Few drawings by Anthonie are known today, mostly much influenced by the topographical drawings by his father. Two sheets are preserved in the Weimar Museum, including a view of a Gothic church dated 1664,3 and a further drawing View of Utrecht with the Mariakerk is in the collection of the British Museum in London (fig.).4 Paintings by Anthonie Beerstraaten are in the Mährisches Landesmuseum in Brno, the National Gallery of Denmark, Copenhagen and the Centraal Museum in Utrecht.

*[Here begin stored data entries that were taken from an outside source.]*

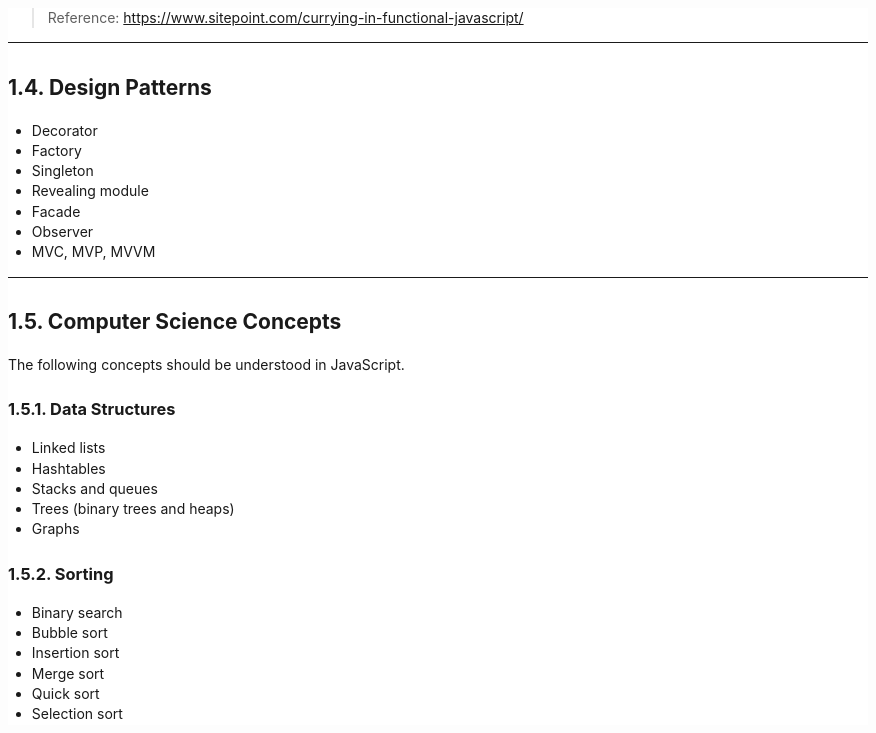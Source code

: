 > Reference: https://www.sitepoint.com/currying-in-functional-javascript/

--- 

## 1.4. Design Patterns

* Decorator
* Factory
* Singleton
* Revealing module
* Facade
* Observer
* MVC, MVP, MVVM

---


## 1.5. Computer Science Concepts
The following concepts should be understood in JavaScript.

### 1.5.1. Data Structures

* Linked lists
* Hashtables
* Stacks and queues
* Trees (binary trees and heaps)
* Graphs

### 1.5.2. Sorting

* Binary search
* Bubble sort
* Insertion sort
* Merge sort
* Quick sort
* Selection sort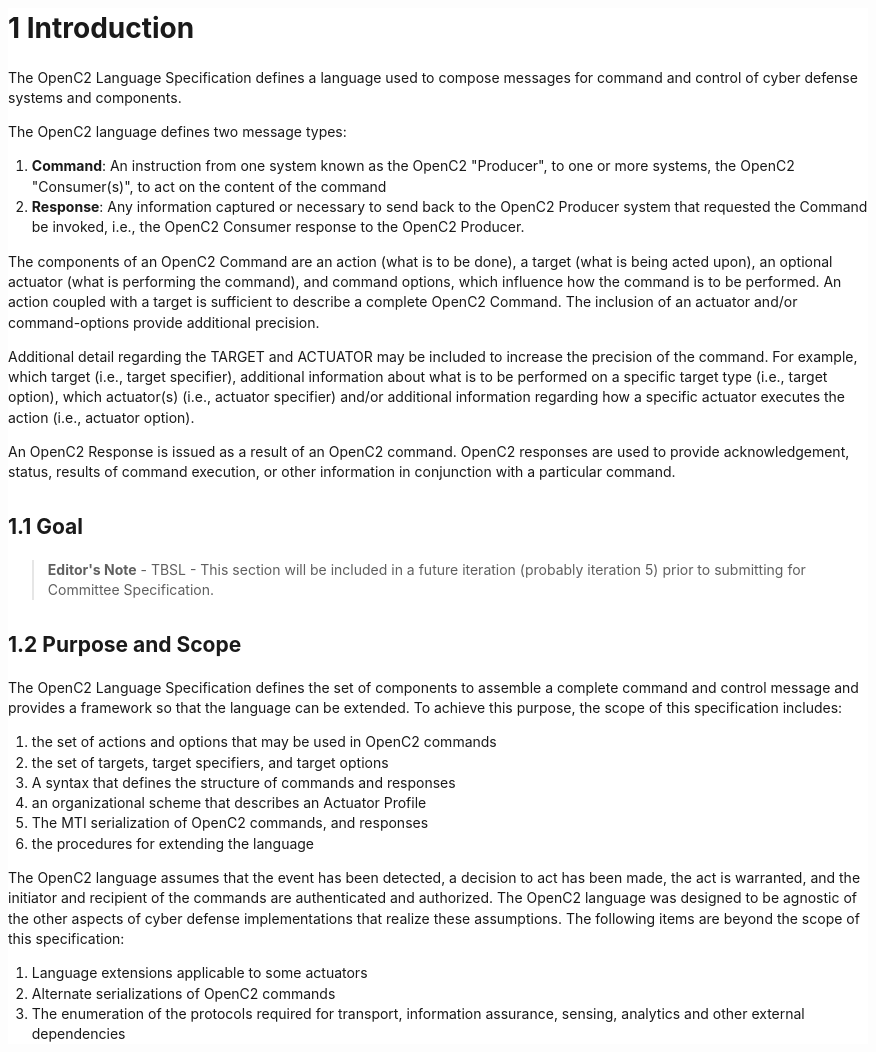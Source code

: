 # 1 Introduction
The OpenC2 Language Specification defines a language used to compose messages for command and control of cyber defense systems and components.

The OpenC2 language defines two message types:

1. **Command**: An instruction from one system known as the OpenC2 "Producer", to one or more systems, the OpenC2 "Consumer(s)", to act on the content of the command
2. **Response**: Any information captured or necessary to send back to the OpenC2 Producer  system that requested the Command be invoked, i.e., the OpenC2 Consumer response to the OpenC2 Producer.

The components of an OpenC2 Command are an action (what is to be done), a target (what is being acted upon), an optional actuator (what is performing the command), and command options, which influence how the command is to be performed. An action coupled with a target is sufficient to describe a complete OpenC2 Command. The inclusion of an actuator and/or command-options provide additional precision.

Additional detail regarding the TARGET and ACTUATOR may be included to increase the precision of the command. For example, which target (i.e., target specifier), additional information about what is to be performed on a specific target type (i.e., target option), which actuator(s) (i.e., actuator specifier) and/or additional information regarding how a specific actuator executes the action (i.e., actuator option).

An OpenC2 Response is issued as a result of an OpenC2 command. OpenC2 responses are used to provide acknowledgement, status, results of command execution, or other information in conjunction with a particular command.

## 1.1 Goal
> **Editor's Note** - TBSL - This section will be included in a future iteration (probably iteration 5) prior to submitting for Committee Specification.

## 1.2 Purpose and Scope
The OpenC2 Language Specification defines the set of components to assemble a complete command and control message and provides a framework so that the language can be extended. To achieve this purpose, the scope of this specification includes:

1. the set of actions and options that may be used in OpenC2 commands
2. the set of targets, target specifiers, and target options
3. A syntax that defines the structure of commands and responses
4. an organizational scheme that describes an Actuator Profile
5. The MTI serialization of OpenC2 commands, and responses
6. the procedures for extending the language

The OpenC2 language assumes that the event has been detected, a decision to act has been made, the act is warranted, and the initiator and recipient of the commands are authenticated and authorized. The OpenC2 language was designed to be agnostic of the other aspects of cyber defense implementations that realize these assumptions. The following items are beyond the scope of this specification:

1. Language extensions applicable to some actuators
2. Alternate serializations of OpenC2 commands
3. The enumeration of the protocols required for transport, information assurance, sensing, analytics and other external dependencies
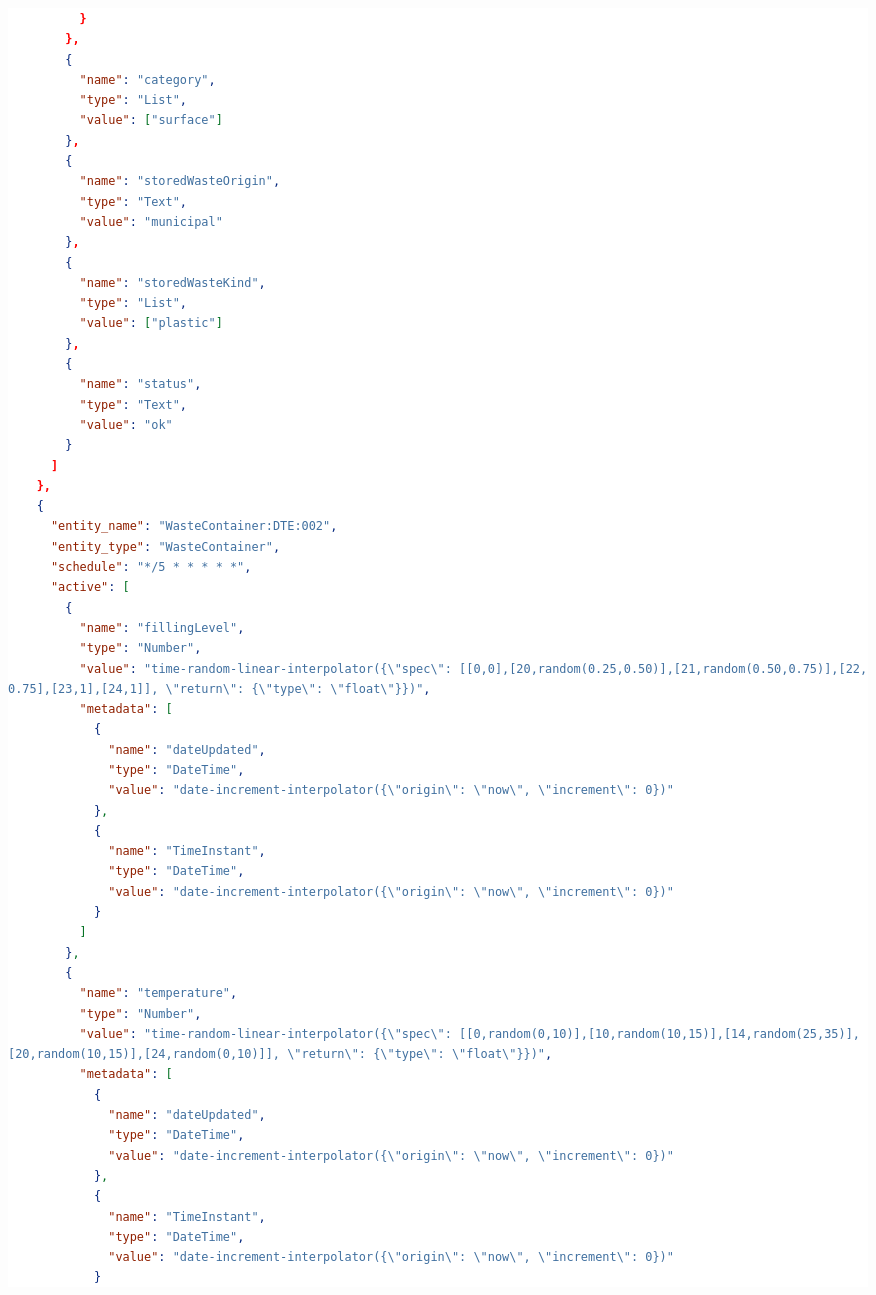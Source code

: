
 ```json
          }
        },
        {
          "name": "category",
          "type": "List",
          "value": ["surface"]
        },
        {
          "name": "storedWasteOrigin",
          "type": "Text",
          "value": "municipal"
        },
        {
          "name": "storedWasteKind",
          "type": "List",
          "value": ["plastic"]
        },
        {
          "name": "status",
          "type": "Text",
          "value": "ok"
        }
      ]
    },
    {
      "entity_name": "WasteContainer:DTE:002",
      "entity_type": "WasteContainer",
      "schedule": "*/5 * * * * *",
      "active": [
        {
          "name": "fillingLevel",
          "type": "Number",
          "value": "time-random-linear-interpolator({\"spec\": [[0,0],[20,random(0.25,0.50)],[21,random(0.50,0.75)],[22,0.75],[23,1],[24,1]], \"return\": {\"type\": \"float\"}})",
          "metadata": [
            {
              "name": "dateUpdated",
              "type": "DateTime",
              "value": "date-increment-interpolator({\"origin\": \"now\", \"increment\": 0})"
            },
            {
              "name": "TimeInstant",
              "type": "DateTime",
              "value": "date-increment-interpolator({\"origin\": \"now\", \"increment\": 0})"
            }
          ]
        },
        {
          "name": "temperature",
          "type": "Number",
          "value": "time-random-linear-interpolator({\"spec\": [[0,random(0,10)],[10,random(10,15)],[14,random(25,35)],[20,random(10,15)],[24,random(0,10)]], \"return\": {\"type\": \"float\"}})",
          "metadata": [
            {
              "name": "dateUpdated",
              "type": "DateTime",
              "value": "date-increment-interpolator({\"origin\": \"now\", \"increment\": 0})"
            },
            {
              "name": "TimeInstant",
              "type": "DateTime",
              "value": "date-increment-interpolator({\"origin\": \"now\", \"increment\": 0})"
            }
```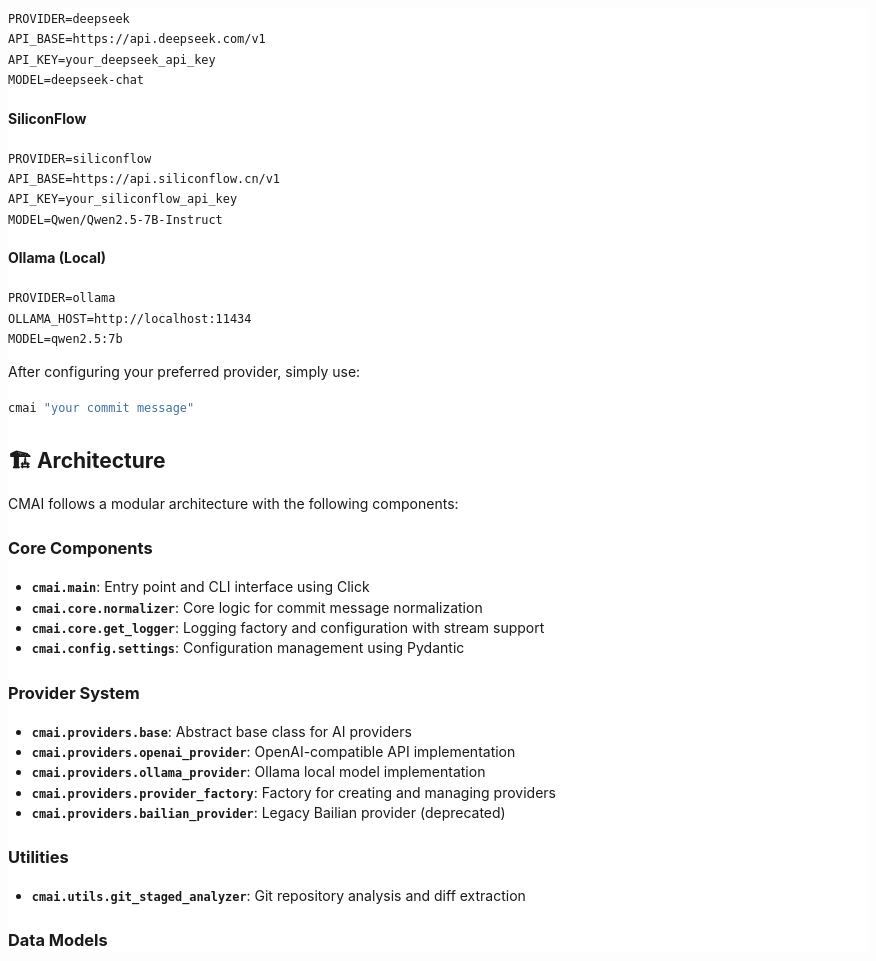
 ```env
PROVIDER=deepseek
API_BASE=https://api.deepseek.com/v1
API_KEY=your_deepseek_api_key
MODEL=deepseek-chat
```

#### SiliconFlow

```env
PROVIDER=siliconflow
API_BASE=https://api.siliconflow.cn/v1
API_KEY=your_siliconflow_api_key
MODEL=Qwen/Qwen2.5-7B-Instruct
```

#### Ollama (Local)

```env
PROVIDER=ollama
OLLAMA_HOST=http://localhost:11434
MODEL=qwen2.5:7b
```

After configuring your preferred provider, simply use:

```bash
cmai "your commit message"
```

## 🏗️ Architecture

CMAI follows a modular architecture with the following components:

### Core Components

- **`cmai.main`**: Entry point and CLI interface using Click
- **`cmai.core.normalizer`**: Core logic for commit message normalization
- **`cmai.core.get_logger`**: Logging factory and configuration with stream support
- **`cmai.config.settings`**: Configuration management using Pydantic

### Provider System

- **`cmai.providers.base`**: Abstract base class for AI providers
- **`cmai.providers.openai_provider`**: OpenAI-compatible API implementation
- **`cmai.providers.ollama_provider`**: Ollama local model implementation
- **`cmai.providers.provider_factory`**: Factory for creating and managing providers
- **`cmai.providers.bailian_provider`**: Legacy Bailian provider (deprecated)

### Utilities

- **`cmai.utils.git_staged_analyzer`**: Git repository analysis and diff extraction

### Data Models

This atmospheric sheet depicts Wijk aan Zee, in the dunes near Egmond aan Zee. On the reverse of the drawing is a very rough sketch of figures carrying baskets, which must have been jotted down in mere seconds.

1. For Anthonie, see: see the biography in Saur Allgemeines Künstlerlexikon: die bildenden Künstler aller Zeiten und Völker, Munich 1992- , vol. 8 (1994), p. 256.
2. For the family relationships see G. van der Most and H.J.W. Snel, ‘Beerstraten/Bee)restrat(e) te Amsterdam en Huizen’, Gens Nostra, maandblad der Nederlandse genealogische vereniging 55 (2000), pp. 357-377.
3. Stiftung Weimarer Klassik und Kunstsammlungen, inv. no. KK 4758; see exh. cat. Rembrandt und seine Zeitgenossen, Weimar (Schlossmuseum) 1981, p. 80, cat. no. 37. https://rkd.nl/images/186286
4. Black chalk, grey and brown wash, 262 x 483 mm, inv. no. 1893,0612.6.